* [INSTRUCTIONS FOR THE TASK]:
For the records below, tally the lines that include the word "uploads" and give only the tally.

* [RECORDS SHOWN]:
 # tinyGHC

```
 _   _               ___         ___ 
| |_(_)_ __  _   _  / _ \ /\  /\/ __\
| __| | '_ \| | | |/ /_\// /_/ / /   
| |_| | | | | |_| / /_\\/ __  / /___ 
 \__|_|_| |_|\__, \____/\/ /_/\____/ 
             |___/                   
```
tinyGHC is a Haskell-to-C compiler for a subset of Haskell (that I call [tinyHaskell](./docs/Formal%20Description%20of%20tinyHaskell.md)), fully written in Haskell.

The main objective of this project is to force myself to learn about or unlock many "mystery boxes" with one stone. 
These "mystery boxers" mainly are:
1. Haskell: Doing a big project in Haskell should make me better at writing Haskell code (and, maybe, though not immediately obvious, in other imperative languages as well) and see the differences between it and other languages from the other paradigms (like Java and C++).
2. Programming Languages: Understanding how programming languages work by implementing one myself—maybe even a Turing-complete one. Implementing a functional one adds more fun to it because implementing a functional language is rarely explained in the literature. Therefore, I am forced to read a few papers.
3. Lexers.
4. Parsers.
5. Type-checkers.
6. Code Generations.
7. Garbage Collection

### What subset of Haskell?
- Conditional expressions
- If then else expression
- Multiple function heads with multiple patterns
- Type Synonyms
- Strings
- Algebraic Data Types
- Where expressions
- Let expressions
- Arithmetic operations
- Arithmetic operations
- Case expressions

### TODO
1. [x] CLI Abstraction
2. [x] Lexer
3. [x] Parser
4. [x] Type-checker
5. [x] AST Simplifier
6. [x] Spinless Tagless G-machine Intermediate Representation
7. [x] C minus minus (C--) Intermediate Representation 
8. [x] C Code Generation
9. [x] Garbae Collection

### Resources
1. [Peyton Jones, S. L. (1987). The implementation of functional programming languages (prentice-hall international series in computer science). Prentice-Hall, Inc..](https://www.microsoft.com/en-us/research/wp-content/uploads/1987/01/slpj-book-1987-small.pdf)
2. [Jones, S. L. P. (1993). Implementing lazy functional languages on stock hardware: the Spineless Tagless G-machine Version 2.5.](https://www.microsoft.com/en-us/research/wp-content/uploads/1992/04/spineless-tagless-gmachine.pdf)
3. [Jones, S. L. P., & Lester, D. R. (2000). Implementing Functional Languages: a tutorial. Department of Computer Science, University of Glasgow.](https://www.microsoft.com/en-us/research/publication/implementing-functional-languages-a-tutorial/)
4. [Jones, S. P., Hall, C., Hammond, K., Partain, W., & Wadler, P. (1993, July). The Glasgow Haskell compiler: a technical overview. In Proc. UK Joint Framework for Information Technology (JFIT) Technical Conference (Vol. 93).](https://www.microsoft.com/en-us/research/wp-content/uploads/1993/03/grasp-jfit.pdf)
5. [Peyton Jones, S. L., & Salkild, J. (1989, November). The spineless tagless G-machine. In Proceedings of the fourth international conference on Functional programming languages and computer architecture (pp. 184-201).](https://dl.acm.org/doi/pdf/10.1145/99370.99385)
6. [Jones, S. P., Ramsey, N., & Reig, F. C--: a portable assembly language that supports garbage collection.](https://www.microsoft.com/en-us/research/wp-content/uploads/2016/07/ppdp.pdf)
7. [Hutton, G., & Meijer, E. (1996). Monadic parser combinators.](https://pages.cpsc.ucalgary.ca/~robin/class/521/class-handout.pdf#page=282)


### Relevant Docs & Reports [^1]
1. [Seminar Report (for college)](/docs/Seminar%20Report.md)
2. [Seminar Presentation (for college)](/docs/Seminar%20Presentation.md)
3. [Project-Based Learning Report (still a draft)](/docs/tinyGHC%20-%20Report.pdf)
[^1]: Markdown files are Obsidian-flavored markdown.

* [EXERCISE RESPONSE]:
4